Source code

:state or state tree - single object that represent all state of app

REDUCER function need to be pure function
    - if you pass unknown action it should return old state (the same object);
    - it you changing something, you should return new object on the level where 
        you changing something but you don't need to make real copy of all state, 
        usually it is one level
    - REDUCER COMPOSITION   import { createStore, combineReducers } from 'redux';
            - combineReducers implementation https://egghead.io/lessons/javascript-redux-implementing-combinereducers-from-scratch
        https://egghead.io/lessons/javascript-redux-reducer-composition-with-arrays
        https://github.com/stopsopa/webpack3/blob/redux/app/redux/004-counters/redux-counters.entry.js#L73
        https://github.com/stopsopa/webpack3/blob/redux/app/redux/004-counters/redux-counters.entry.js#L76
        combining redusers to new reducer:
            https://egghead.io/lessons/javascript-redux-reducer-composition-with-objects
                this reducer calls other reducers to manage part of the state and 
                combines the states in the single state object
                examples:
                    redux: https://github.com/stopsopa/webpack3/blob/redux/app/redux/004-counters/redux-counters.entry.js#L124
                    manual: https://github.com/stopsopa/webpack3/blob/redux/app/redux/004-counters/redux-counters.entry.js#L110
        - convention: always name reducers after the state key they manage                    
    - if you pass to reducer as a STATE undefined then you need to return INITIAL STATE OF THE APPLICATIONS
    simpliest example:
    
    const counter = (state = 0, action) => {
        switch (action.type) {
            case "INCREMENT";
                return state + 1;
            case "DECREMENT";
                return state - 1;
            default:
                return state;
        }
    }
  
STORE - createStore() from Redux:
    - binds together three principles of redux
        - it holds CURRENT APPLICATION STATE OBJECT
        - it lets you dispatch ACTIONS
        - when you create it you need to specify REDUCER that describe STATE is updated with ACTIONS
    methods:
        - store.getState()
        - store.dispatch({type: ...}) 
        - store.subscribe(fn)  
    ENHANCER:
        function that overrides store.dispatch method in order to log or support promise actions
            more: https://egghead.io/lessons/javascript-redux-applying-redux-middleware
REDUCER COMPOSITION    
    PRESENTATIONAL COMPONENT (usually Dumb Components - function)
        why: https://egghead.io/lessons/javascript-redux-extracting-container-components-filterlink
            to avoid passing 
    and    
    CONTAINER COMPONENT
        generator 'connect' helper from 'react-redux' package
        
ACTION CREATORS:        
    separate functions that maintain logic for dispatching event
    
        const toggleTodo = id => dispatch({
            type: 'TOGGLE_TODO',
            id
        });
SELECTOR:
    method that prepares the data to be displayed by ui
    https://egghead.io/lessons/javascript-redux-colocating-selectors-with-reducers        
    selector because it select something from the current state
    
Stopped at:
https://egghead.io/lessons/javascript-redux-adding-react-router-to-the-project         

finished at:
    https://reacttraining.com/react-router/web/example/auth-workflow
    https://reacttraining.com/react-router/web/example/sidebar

:::

How to complete this task - Reproduce the records above in full, without altering a single character.

Answer space -
Source code

:state or state tree - single object that represent all state of app

REDUCER function need to be pure function
    - if you pass unknown action it should return old state (the same object);
    - it you changing something, you should return new object on the level where 
        you changing something but you don't need to make real copy of all state, 
        usually it is one level
    - REDUCER COMPOSITION   import { createStore, combineReducers } from 'redux';
            - combineReducers implementation https://egghead.io/lessons/javascript-redux-implementing-combinereducers-from-scratch
        https://egghead.io/lessons/javascript-redux-reducer-composition-with-arrays
        https://github.com/stopsopa/webpack3/blob/redux/app/redux/004-counters/redux-counters.entry.js#L73
        https://github.com/stopsopa/webpack3/blob/redux/app/redux/004-counters/redux-counters.entry.js#L76
        combining redusers to new reducer:
            https://egghead.io/lessons/javascript-redux-reducer-composition-with-objects
                this reducer calls other reducers to manage part of the state and 
                combines the states in the single state object
                examples:
                    redux: https://github.com/stopsopa/webpack3/blob/redux/app/redux/004-counters/redux-counters.entry.js#L124
                    manual: https://github.com/stopsopa/webpack3/blob/redux/app/redux/004-counters/redux-counters.entry.js#L110
        - convention: always name reducers after the state key they manage                    
    - if you pass to reducer as a STATE undefined then you need to return INITIAL STATE OF THE APPLICATIONS
    simpliest example:
    
    const counter = (state = 0, action) => {
        switch (action.type) {
            case "INCREMENT";
                return state + 1;
            case "DECREMENT";
                return state - 1;
            default:
                return state;
        }
    }
  
STORE - createStore() from Redux:
    - binds together three principles of redux
        - it holds CURRENT APPLICATION STATE OBJECT
        - it lets you dispatch ACTIONS
        - when you create it you need to specify REDUCER that describe STATE is updated with ACTIONS
    methods:
        - store.getState()
        - store.dispatch({type: ...}) 
        - store.subscribe(fn)  
    ENHANCER:
        function that overrides store.dispatch method in order to log or support promise actions
            more: https://egghead.io/lessons/javascript-redux-applying-redux-middleware
REDUCER COMPOSITION    
    PRESENTATIONAL COMPONENT (usually Dumb Components - function)
        why: https://egghead.io/lessons/javascript-redux-extracting-container-components-filterlink
            to avoid passing 
    and    
    CONTAINER COMPONENT
        generator 'connect' helper from 'react-redux' package
        
ACTION CREATORS:        
    separate functions that maintain logic for dispatching event
    
        const toggleTodo = id => dispatch({
            type: 'TOGGLE_TODO',
            id
        });
SELECTOR:
    method that prepares the data to be displayed by ui
    https://egghead.io/lessons/javascript-redux-colocating-selectors-with-reducers        
    selector because it select something from the current state
    
Stopped at:
https://egghead.io/lessons/javascript-redux-adding-react-router-to-the-project         

finished at:
    https://reacttraining.com/react-router/web/example/auth-workflow
    https://reacttraining.com/react-router/web/example/sidebar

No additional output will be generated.